**TASK OBJECTIVE**
Restate the entries below word for word, leaving nothing out.

(Saved entries)
────────

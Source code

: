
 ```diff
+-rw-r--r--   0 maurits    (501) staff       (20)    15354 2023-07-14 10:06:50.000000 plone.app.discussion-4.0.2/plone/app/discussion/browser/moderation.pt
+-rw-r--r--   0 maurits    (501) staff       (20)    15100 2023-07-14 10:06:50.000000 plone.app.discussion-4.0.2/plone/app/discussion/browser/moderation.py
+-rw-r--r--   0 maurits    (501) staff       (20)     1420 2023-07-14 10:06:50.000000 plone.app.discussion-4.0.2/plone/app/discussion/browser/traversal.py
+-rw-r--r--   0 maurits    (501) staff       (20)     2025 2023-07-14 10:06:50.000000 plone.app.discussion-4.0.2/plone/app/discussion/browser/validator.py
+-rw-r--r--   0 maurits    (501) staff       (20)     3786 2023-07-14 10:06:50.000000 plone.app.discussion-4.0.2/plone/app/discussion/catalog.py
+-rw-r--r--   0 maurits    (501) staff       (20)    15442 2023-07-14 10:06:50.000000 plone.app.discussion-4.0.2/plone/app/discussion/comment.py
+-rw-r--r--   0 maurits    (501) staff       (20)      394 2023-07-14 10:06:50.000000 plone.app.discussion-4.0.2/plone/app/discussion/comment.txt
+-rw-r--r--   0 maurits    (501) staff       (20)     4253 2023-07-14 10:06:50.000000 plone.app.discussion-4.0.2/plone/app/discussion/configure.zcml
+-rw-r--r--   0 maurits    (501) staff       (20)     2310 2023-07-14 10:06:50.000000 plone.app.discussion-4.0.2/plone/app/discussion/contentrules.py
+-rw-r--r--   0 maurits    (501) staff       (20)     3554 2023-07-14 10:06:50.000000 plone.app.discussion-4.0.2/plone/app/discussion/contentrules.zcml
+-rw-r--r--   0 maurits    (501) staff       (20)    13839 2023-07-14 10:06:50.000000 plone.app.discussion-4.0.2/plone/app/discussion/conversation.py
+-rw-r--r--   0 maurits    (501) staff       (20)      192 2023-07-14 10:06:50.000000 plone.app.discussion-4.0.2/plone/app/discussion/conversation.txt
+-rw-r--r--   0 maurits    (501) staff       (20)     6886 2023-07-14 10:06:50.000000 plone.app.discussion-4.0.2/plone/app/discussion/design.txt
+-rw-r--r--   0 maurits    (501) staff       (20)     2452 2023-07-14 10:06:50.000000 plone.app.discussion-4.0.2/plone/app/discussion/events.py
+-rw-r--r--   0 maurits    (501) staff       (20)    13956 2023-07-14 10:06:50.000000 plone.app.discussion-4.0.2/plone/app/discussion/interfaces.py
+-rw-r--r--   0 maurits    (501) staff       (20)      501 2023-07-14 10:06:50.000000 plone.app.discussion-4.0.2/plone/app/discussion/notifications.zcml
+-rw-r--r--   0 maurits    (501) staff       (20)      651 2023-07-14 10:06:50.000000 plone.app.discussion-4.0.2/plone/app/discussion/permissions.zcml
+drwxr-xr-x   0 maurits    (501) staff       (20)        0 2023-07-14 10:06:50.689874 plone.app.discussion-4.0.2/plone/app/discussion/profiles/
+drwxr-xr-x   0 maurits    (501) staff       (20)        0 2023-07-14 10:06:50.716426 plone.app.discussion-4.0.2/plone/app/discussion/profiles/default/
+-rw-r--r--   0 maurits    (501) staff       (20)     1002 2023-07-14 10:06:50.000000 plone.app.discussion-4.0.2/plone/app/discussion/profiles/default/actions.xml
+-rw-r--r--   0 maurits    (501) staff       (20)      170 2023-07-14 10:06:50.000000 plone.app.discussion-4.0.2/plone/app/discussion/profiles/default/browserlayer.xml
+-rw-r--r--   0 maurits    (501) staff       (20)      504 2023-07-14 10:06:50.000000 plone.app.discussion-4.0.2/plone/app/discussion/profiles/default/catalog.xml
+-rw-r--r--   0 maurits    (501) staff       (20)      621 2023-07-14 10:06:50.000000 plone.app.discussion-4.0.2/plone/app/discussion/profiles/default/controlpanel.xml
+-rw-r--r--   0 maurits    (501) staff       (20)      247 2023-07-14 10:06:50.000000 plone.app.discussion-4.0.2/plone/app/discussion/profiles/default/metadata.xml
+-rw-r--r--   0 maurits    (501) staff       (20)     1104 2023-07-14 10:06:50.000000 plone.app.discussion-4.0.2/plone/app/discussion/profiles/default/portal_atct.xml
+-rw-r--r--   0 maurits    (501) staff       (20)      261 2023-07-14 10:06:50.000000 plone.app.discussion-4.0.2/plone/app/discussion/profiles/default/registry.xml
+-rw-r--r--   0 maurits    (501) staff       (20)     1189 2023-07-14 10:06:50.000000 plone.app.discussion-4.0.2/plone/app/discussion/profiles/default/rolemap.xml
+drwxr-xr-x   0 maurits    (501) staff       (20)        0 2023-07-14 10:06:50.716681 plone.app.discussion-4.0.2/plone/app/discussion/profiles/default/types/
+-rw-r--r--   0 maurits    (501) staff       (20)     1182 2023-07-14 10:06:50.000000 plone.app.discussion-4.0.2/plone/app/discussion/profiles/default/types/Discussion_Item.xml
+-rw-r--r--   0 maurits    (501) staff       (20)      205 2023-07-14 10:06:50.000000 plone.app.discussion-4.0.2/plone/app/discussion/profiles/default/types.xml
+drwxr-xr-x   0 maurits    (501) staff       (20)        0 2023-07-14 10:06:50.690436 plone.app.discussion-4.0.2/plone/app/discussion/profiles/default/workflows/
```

────────

**RESPONSE AREA**
Source code

:
 ```diff
+-rw-r--r--   0 maurits    (501) staff       (20)    15354 2023-07-14 10:06:50.000000 plone.app.discussion-4.0.2/plone/app/discussion/browser/moderation.pt
+-rw-r--r--   0 maurits    (501) staff       (20)    15100 2023-07-14 10:06:50.000000 plone.app.discussion-4.0.2/plone/app/discussion/browser/moderation.py
+-rw-r--r--   0 maurits    (501) staff       (20)     1420 2023-07-14 10:06:50.000000 plone.app.discussion-4.0.2/plone/app/discussion/browser/traversal.py
+-rw-r--r--   0 maurits    (501) staff       (20)     2025 2023-07-14 10:06:50.000000 plone.app.discussion-4.0.2/plone/app/discussion/browser/validator.py
+-rw-r--r--   0 maurits    (501) staff       (20)     3786 2023-07-14 10:06:50.000000 plone.app.discussion-4.0.2/plone/app/discussion/catalog.py
+-rw-r--r--   0 maurits    (501) staff       (20)    15442 2023-07-14 10:06:50.000000 plone.app.discussion-4.0.2/plone/app/discussion/comment.py
+-rw-r--r--   0 maurits    (501) staff       (20)      394 2023-07-14 10:06:50.000000 plone.app.discussion-4.0.2/plone/app/discussion/comment.txt
+-rw-r--r--   0 maurits    (501) staff       (20)     4253 2023-07-14 10:06:50.000000 plone.app.discussion-4.0.2/plone/app/discussion/configure.zcml
+-rw-r--r--   0 maurits    (501) staff       (20)     2310 2023-07-14 10:06:50.000000 plone.app.discussion-4.0.2/plone/app/discussion/contentrules.py
+-rw-r--r--   0 maurits    (501) staff       (20)     3554 2023-07-14 10:06:50.000000 plone.app.discussion-4.0.2/plone/app/discussion/contentrules.zcml
+-rw-r--r--   0 maurits    (501) staff       (20)    13839 2023-07-14 10:06:50.000000 plone.app.discussion-4.0.2/plone/app/discussion/conversation.py
+-rw-r--r--   0 maurits    (501) staff       (20)      192 2023-07-14 10:06:50.000000 plone.app.discussion-4.0.2/plone/app/discussion/conversation.txt
+-rw-r--r--   0 maurits    (501) staff       (20)     6886 2023-07-14 10:06:50.000000 plone.app.discussion-4.0.2/plone/app/discussion/design.txt
+-rw-r--r--   0 maurits    (501) staff       (20)     2452 2023-07-14 10:06:50.000000 plone.app.discussion-4.0.2/plone/app/discussion/events.py
+-rw-r--r--   0 maurits    (501) staff       (20)    13956 2023-07-14 10:06:50.000000 plone.app.discussion-4.0.2/plone/app/discussion/interfaces.py
+-rw-r--r--   0 maurits    (501) staff       (20)      501 2023-07-14 10:06:50.000000 plone.app.discussion-4.0.2/plone/app/discussion/notifications.zcml
+-rw-r--r--   0 maurits    (501) staff       (20)      651 2023-07-14 10:06:50.000000 plone.app.discussion-4.0.2/plone/app/discussion/permissions.zcml
+drwxr-xr-x   0 maurits    (501) staff       (20)        0 2023-07-14 10:06:50.689874 plone.app.discussion-4.0.2/plone/app/discussion/profiles/
+drwxr-xr-x   0 maurits    (501) staff       (20)        0 2023-07-14 10:06:50.716426 plone.app.discussion-4.0.2/plone/app/discussion/profiles/default/
+-rw-r--r--   0 maurits    (501) staff       (20)     1002 2023-07-14 10:06:50.000000 plone.app.discussion-4.0.2/plone/app/discussion/profiles/default/actions.xml
+-rw-r--r--   0 maurits    (501) staff       (20)      170 2023-07-14 10:06:50.000000 plone.app.discussion-4.0.2/plone/app/discussion/profiles/default/browserlayer.xml
+-rw-r--r--   0 maurits    (501) staff       (20)      504 2023-07-14 10:06:50.000000 plone.app.discussion-4.0.2/plone/app/discussion/profiles/default/catalog.xml
+-rw-r--r--   0 maurits    (501) staff       (20)      621 2023-07-14 10:06:50.000000 plone.app.discussion-4.0.2/plone/app/discussion/profiles/default/controlpanel.xml
+-rw-r--r--   0 maurits    (501) staff       (20)      247 2023-07-14 10:06:50.000000 plone.app.discussion-4.0.2/plone/app/discussion/profiles/default/metadata.xml
+-rw-r--r--   0 maurits    (501) staff       (20)     1104 2023-07-14 10:06:50.000000 plone.app.discussion-4.0.2/plone/app/discussion/profiles/default/portal_atct.xml
+-rw-r--r--   0 maurits    (501) staff       (20)      261 2023-07-14 10:06:50.000000 plone.app.discussion-4.0.2/plone/app/discussion/profiles/default/registry.xml
+-rw-r--r--   0 maurits    (501) staff       (20)     1189 2023-07-14 10:06:50.000000 plone.app.discussion-4.0.2/plone/app/discussion/profiles/default/rolemap.xml
+drwxr-xr-x   0 maurits    (501) staff       (20)        0 2023-07-14 10:06:50.716681 plone.app.discussion-4.0.2/plone/app/discussion/profiles/default/types/
+-rw-r--r--   0 maurits    (501) staff       (20)     1182 2023-07-14 10:06:50.000000 plone.app.discussion-4.0.2/plone/app/discussion/profiles/default/types/Discussion_Item.xml
+-rw-r--r--   0 maurits    (501) staff       (20)      205 2023-07-14 10:06:50.000000 plone.app.discussion-4.0.2/plone/app/discussion/profiles/default/types.xml
+drwxr-xr-x   0 maurits    (501) staff       (20)        0 2023-07-14 10:06:50.690436 plone.app.discussion-4.0.2/plone/app/discussion/profiles/default/workflows/
```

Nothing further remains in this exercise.